While the website where I borrowed this idea suggested fairy tales mainly, I suppose, to use the lesson with younger children, it was useful for my junior high kids because it meant I could steer them to a number of different stories that are in good taste and fairly well known.The students really did seem to like this lesson and came up with some really pretty good material that they shared with each other on a blog.Fair warning: Not all the Grade 8s seemed familiar with basic fairy tales, so I provided them with links to the stories.

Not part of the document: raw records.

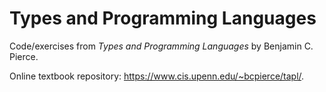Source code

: # Types and Programming Languages

Code/exercises from *Types and Programming Languages* by Benjamin C. Pierce.

Online textbook repository: https://www.cis.upenn.edu/~bcpierce/tapl/.
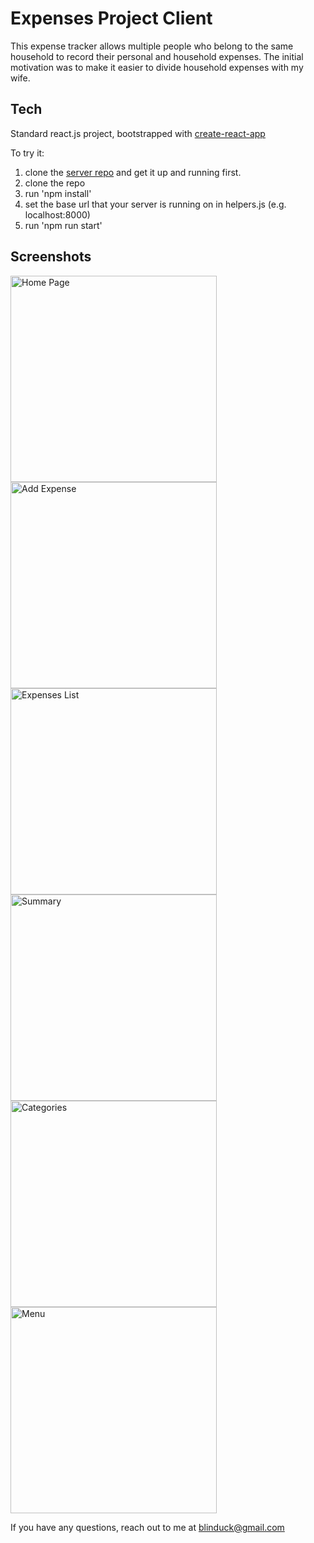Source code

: # Expenses Project Client

This expense tracker allows multiple people who belong to the same household to record their personal and household expenses.
The initial motivation was to make it easier to divide household expenses with my wife.



## Tech
Standard react.js project, bootstrapped with <a href="https://github.com/facebook/create-react-app">create-react-app</a>

To try it:  
1. clone the <a href="https://github.com/blinduck/expenses-server">server repo</a> and get it up and running first.
2. clone the repo
3. run 'npm install'
4. set the base url that your server is running on in helpers.js (e.g. localhost:8000)
5. run 'npm run start'

## Screenshots

<img src="https://raw.githubusercontent.com/blinduck/expenses-client/master/public/readme_images/dollardollar.io_home.png" alt="Home Page" width="330px"/>
<img src="https://raw.githubusercontent.com/blinduck/expenses-client/master/public/readme_images/dollardollar.io_add_page.png" alt="Add Expense" width="330px"/>
<img src="https://raw.githubusercontent.com/blinduck/expenses-client/master/public/readme_images/dollardollar.io_expense_list.png" alt="Expenses List" width="330px"/>
<img src="https://raw.githubusercontent.com/blinduck/expenses-client/master/public/readme_images/dollardollar.io_summary.png" alt="Summary" width="330px"/>
<img src="https://raw.githubusercontent.com/blinduck/expenses-client/master/public/readme_images/dollardollar.io_categories.png" alt="Categories" width="330px"/>
<img src="https://raw.githubusercontent.com/blinduck/expenses-client/master/public/readme_images/dollardollar.io_menu.png" alt="Menu" width="330px"/>


If you have any questions, reach out to me at blinduck@gmail.com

Generally I found these tales on Wikipedia.

By Linus | February 16, 2008 - 7:53 am - Posted in By James, Lessons, Technology, study tools

grammarninja.pngI’ve been given the task of working with a Grade 8 English teacher and trying to inject a little computer tech into her class. The topic she was currently working through in class was grammar. Naturally, I thought this was incredibly dull. I was pleased to discover that computers could actually make it more interesting.

Grammar Ninja (found in various places on the Net) was an immediate hit with these Grade 8s. In the game you are a cartoonish looking ninja. You are given sentences and told to toss throwing stars at the various parts of the sentences, such as the nouns, verbs, or adjectives. If you hit the write parts of the sentences you go on to the next one. If you the wrong parts, you get little explosions.

Within minutes, all 25 kids had mastered the game. Within a few minutes more, several had figured out that if they intentionally aimed at the wrong parts of the sentences, they could get lots more of the explosion sound effects than if they hit the sentence parts they were supposed to. I have to admit that this frustrated me for a moment since the kids were obviously getting the game to do what it wasn’t supposed to. Yet by hitting every part of the sentences except, for example, the nouns, they were also showing they knew exactly where the nouns were in those sentences.

Even when the kids did the wrong thing, they were learning. That’s my kind of game.